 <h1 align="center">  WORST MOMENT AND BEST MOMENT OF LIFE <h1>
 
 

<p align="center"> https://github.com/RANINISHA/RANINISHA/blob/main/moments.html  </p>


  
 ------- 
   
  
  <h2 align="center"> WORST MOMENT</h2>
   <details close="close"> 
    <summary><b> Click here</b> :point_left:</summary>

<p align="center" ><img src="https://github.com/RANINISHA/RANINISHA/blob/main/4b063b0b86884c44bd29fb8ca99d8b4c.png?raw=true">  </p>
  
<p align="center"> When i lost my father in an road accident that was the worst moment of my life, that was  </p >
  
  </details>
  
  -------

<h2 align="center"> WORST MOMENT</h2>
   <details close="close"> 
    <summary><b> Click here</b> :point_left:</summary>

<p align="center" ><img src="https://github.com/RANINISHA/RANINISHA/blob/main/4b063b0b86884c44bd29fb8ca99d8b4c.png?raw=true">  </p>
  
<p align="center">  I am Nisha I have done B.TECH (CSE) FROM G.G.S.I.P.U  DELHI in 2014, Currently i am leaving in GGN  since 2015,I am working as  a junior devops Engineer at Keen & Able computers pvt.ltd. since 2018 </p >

> WHAT IS NEEDED: The full listing must be copied exactly, every line included.

> WRITTEN ANSWER:
 <h1 align="center">  WORST MOMENT AND BEST MOMENT OF LIFE <h1>
 
 

<p align="center"> https://github.com/RANINISHA/RANINISHA/blob/main/moments.html  </p>


  
 ------- 
   
  
  <h2 align="center"> WORST MOMENT</h2>
   <details close="close"> 
    <summary><b> Click here</b> :point_left:</summary>

<p align="center" ><img src="https://github.com/RANINISHA/RANINISHA/blob/main/4b063b0b86884c44bd29fb8ca99d8b4c.png?raw=true">  </p>
  
<p align="center"> When i lost my father in an road accident that was the worst moment of my life, that was  </p >
  
  </details>
  
  -------

<h2 align="center"> WORST MOMENT</h2>
   <details close="close"> 
    <summary><b> Click here</b> :point_left:</summary>

<p align="center" ><img src="https://github.com/RANINISHA/RANINISHA/blob/main/4b063b0b86884c44bd29fb8ca99d8b4c.png?raw=true">  </p>
  
<p align="center">  I am Nisha I have done B.TECH (CSE) FROM G.G.S.I.P.U  DELHI in 2014, Currently i am leaving in GGN  since 2015,I am working as  a junior devops Engineer at Keen & Able computers pvt.ltd. since 2018 </p >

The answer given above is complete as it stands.